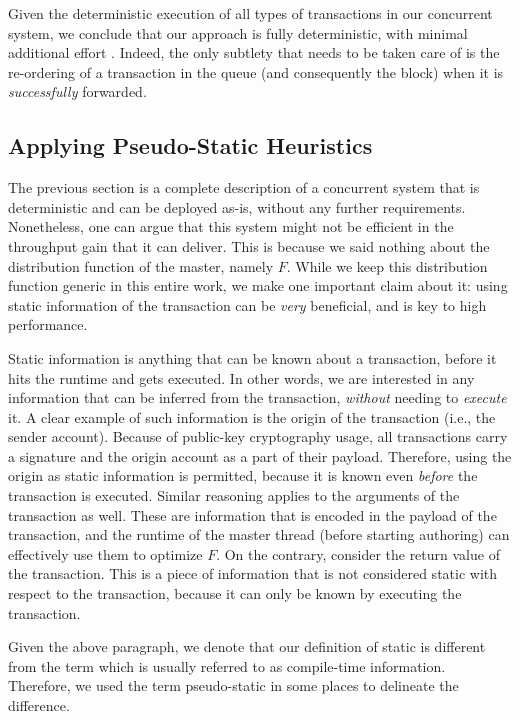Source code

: Given the deterministic execution of all types of transactions in our concurrent system, we conclude
that our approach is fully deterministic, with minimal additional effort . Indeed, the only subtlety
that needs to be taken care of is the re-ordering of a transaction in the queue (and consequently
the block) when it is \textit{successfully} forwarded.


\subsection{Applying Pseudo-Static Heuristics} \label{subsec:applying_static_hints}

The previous section is a complete description of a concurrent system that is deterministic and can
be deployed as-is, without any further requirements. Nonetheless, one can argue that this system
might not be efficient in the throughput gain that it can deliver. This is because we said nothing
about the distribution function of the master, namely $F$. While we keep this distribution function
generic in this entire work, we make one important claim about it: using static information of the
transaction can be \textit{very} beneficial, and is key to high performance.

Static information is anything that can be known about a transaction, before it hits the runtime and
gets executed. In other words, we are interested in any information that can be inferred from the
transaction, \textit{without} needing to \textit{execute} it. A clear example of such information is
the origin of the transaction (i.e., the sender account). Because of public-key cryptography usage,
all transactions carry a signature and the origin account as a part of their payload. Therefore,
using the origin as static information is permitted, because it is known even \textit{before} the
transaction is executed. Similar reasoning applies to the arguments of the transaction as well.
These are information that is encoded in the payload of the transaction, and the runtime of the
master thread (before starting authoring) can effectively use them to optimize $F$. On the contrary,
consider the return value of the transaction. This is a piece of information that is not considered
static with respect to the transaction, because it can only be known by executing the transaction.

\begin{remark}
    Given the above paragraph, we denote that our definition of static is different from the term
    which is usually referred to as compile-time information. Therefore, we used the term
    pseudo-static in some places to delineate the difference.
\end{remark}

What to produce - Look above for the line that contains "consider the return". That line and every line after it through the end of the data must be written out exactly, with nothing else.

Result of the exercise -
consider the return value of the transaction. This is a piece of information that is not considered
static with respect to the transaction, because it can only be known by executing the transaction.

\begin{remark}
    Given the above paragraph, we denote that our definition of static is different from the term
    which is usually referred to as compile-time information. Therefore, we used the term
    pseudo-static in some places to delineate the difference.
\end{remark}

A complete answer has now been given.